The Panamanian government has set new retail fuel prices for a two-week period starting Friday, February 20. The National Energy Secretariat confirmed increases for both grades of gasoline while holding the price of diesel steady.
This regular price adjustment reflects the country’s policy of bi-weekly fuel price revisions, which are tied to international market fluctuations. The new rates will remain in effect until 5:59 a.m. on Friday, March 6. Officials stated the changes aim to balance domestic costs with global crude oil trends.
In a public statement, the Energy Secretariat detailed the specific adjustments for consumers across Panama. The price for a liter of 95-octane gasoline will rise by two cents, reaching $0.91. Similarly, 91-octane gasoline will also increase by two cents per liter, setting its new price at $0.85.
“The price of low-sulfur diesel will remain at $0.83 cents per liter,” the Secretariat’s announcement confirmed. [Translated from Spanish]
This price freeze for diesel offers some relief for the commercial transportation and logistics sectors, which rely heavily on the fuel. The contrasting treatment of gasoline and diesel prices suggests an effort to mitigate broader economic impacts.

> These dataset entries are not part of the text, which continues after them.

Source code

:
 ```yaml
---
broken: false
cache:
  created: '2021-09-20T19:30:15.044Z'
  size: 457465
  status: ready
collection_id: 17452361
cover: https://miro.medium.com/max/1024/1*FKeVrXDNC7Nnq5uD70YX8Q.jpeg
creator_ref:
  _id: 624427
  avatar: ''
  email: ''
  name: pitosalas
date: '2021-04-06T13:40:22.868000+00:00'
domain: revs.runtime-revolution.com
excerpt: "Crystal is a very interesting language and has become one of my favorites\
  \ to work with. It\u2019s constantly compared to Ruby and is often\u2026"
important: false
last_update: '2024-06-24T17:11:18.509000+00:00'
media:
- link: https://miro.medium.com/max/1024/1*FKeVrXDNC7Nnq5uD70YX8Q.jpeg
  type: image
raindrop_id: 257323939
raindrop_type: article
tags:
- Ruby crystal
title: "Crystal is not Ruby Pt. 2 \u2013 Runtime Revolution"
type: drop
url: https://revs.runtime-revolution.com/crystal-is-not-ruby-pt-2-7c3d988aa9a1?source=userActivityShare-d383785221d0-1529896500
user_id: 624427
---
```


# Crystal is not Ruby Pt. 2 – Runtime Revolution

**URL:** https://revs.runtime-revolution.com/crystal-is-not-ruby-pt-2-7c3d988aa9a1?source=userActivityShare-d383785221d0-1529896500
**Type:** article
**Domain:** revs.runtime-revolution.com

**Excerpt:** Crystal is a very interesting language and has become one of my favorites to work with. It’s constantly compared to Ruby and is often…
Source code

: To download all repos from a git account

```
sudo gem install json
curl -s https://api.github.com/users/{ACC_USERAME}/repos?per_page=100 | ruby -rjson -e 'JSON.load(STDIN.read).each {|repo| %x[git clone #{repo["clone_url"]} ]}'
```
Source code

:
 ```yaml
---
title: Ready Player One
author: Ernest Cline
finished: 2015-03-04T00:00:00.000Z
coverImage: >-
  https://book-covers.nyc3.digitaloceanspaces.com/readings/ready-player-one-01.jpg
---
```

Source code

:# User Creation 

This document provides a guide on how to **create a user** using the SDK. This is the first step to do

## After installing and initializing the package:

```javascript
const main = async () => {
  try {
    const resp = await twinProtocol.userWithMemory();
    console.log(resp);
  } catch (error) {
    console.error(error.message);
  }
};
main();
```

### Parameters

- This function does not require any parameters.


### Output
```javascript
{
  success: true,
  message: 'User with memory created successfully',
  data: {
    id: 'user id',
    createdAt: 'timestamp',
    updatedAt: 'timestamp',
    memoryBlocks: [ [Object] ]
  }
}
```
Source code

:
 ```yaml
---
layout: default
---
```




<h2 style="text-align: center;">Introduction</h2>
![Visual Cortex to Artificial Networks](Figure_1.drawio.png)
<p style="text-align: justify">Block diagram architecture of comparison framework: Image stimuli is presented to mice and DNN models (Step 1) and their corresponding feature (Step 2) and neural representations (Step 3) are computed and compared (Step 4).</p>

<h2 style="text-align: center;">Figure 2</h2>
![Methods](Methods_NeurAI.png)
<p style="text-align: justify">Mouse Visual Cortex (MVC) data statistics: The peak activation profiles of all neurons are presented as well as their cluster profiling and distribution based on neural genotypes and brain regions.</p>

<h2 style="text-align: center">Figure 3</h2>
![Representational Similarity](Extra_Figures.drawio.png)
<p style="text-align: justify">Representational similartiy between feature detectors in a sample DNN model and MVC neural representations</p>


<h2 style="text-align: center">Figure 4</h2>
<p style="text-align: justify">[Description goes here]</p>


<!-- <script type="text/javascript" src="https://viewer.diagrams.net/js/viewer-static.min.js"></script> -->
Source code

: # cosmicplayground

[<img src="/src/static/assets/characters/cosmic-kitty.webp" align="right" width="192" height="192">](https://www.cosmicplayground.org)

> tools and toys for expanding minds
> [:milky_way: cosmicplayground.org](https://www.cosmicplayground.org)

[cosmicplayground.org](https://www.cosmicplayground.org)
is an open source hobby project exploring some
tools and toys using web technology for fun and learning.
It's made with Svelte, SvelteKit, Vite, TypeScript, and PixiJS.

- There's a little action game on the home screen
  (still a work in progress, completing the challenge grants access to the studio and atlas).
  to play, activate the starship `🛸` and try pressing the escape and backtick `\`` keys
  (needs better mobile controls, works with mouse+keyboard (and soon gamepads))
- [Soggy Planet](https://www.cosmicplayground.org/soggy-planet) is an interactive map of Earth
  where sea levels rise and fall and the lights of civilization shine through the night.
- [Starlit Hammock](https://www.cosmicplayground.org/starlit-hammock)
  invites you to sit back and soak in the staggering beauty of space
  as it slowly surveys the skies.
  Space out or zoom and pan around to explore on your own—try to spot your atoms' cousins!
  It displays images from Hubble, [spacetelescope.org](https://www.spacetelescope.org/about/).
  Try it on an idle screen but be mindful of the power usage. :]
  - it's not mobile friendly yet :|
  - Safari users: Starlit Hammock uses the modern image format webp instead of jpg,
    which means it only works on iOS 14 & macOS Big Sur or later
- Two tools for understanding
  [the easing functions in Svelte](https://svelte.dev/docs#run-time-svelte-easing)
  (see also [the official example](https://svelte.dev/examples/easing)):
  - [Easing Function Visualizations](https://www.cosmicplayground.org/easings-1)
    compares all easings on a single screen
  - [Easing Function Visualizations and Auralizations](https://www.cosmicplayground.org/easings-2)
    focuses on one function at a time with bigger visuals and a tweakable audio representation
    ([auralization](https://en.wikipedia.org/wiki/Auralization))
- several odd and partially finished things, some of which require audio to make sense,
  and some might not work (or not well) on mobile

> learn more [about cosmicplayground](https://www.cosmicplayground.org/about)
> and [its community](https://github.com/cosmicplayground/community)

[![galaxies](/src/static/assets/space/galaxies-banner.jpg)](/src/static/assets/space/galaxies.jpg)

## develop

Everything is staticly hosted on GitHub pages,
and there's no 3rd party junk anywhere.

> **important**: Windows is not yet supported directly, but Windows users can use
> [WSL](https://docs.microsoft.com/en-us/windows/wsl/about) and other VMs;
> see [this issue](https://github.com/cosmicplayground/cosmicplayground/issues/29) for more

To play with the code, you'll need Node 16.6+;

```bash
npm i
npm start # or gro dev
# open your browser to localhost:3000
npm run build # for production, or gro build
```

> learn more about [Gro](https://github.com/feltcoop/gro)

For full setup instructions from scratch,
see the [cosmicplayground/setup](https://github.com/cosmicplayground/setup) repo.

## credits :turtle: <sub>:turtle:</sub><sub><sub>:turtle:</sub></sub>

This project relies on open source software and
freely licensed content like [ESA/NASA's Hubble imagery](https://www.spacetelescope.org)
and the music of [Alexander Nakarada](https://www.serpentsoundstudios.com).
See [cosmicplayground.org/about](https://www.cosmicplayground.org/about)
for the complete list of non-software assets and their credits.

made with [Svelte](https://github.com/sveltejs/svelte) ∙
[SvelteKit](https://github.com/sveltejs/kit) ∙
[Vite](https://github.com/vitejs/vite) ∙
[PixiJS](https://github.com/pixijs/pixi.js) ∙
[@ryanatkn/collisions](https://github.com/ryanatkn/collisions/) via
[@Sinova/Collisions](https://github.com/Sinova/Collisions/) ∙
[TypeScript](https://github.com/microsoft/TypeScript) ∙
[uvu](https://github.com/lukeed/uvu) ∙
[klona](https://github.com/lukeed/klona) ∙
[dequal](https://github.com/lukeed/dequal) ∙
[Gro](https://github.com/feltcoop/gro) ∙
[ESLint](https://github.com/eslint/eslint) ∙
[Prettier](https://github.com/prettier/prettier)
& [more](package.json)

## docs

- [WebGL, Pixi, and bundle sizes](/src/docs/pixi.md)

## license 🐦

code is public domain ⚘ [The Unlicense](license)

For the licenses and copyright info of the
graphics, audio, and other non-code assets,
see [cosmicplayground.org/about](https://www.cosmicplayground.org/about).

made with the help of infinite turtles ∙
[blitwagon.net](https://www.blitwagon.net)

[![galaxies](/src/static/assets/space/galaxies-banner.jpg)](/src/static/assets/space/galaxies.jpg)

Impact on Consumers and the Market
For most Panamanian drivers, the immediate effect will be a slight increase in refueling costs. The higher octane rating fuel, often used in higher-performance vehicles, sees a slightly larger total cost per liter. These incremental changes can accumulate over time for families and businesses with significant travel needs.
The stability of the low-sulfur diesel price is the key takeaway from this cycle. It prevents additional operating cost pressures on goods transport, maritime operations, and public bus services. This decision likely considered current inflation data and supply chain stability.
Analysts monitor these bi-weekly announcements as a pulse on both global energy markets and local fiscal policy. The government’s pricing formula incorporates several international benchmarks and exchange rates. Panama’s system is designed to transmit international price movements directly to the local market without subsidies.
The next price adjustment is scheduled for announcement on March 5. It will take effect on March 6, continuing the country’s established cycle of fuel price management. Market observers will watch crude oil trends in the coming days to anticipate the direction of the next change.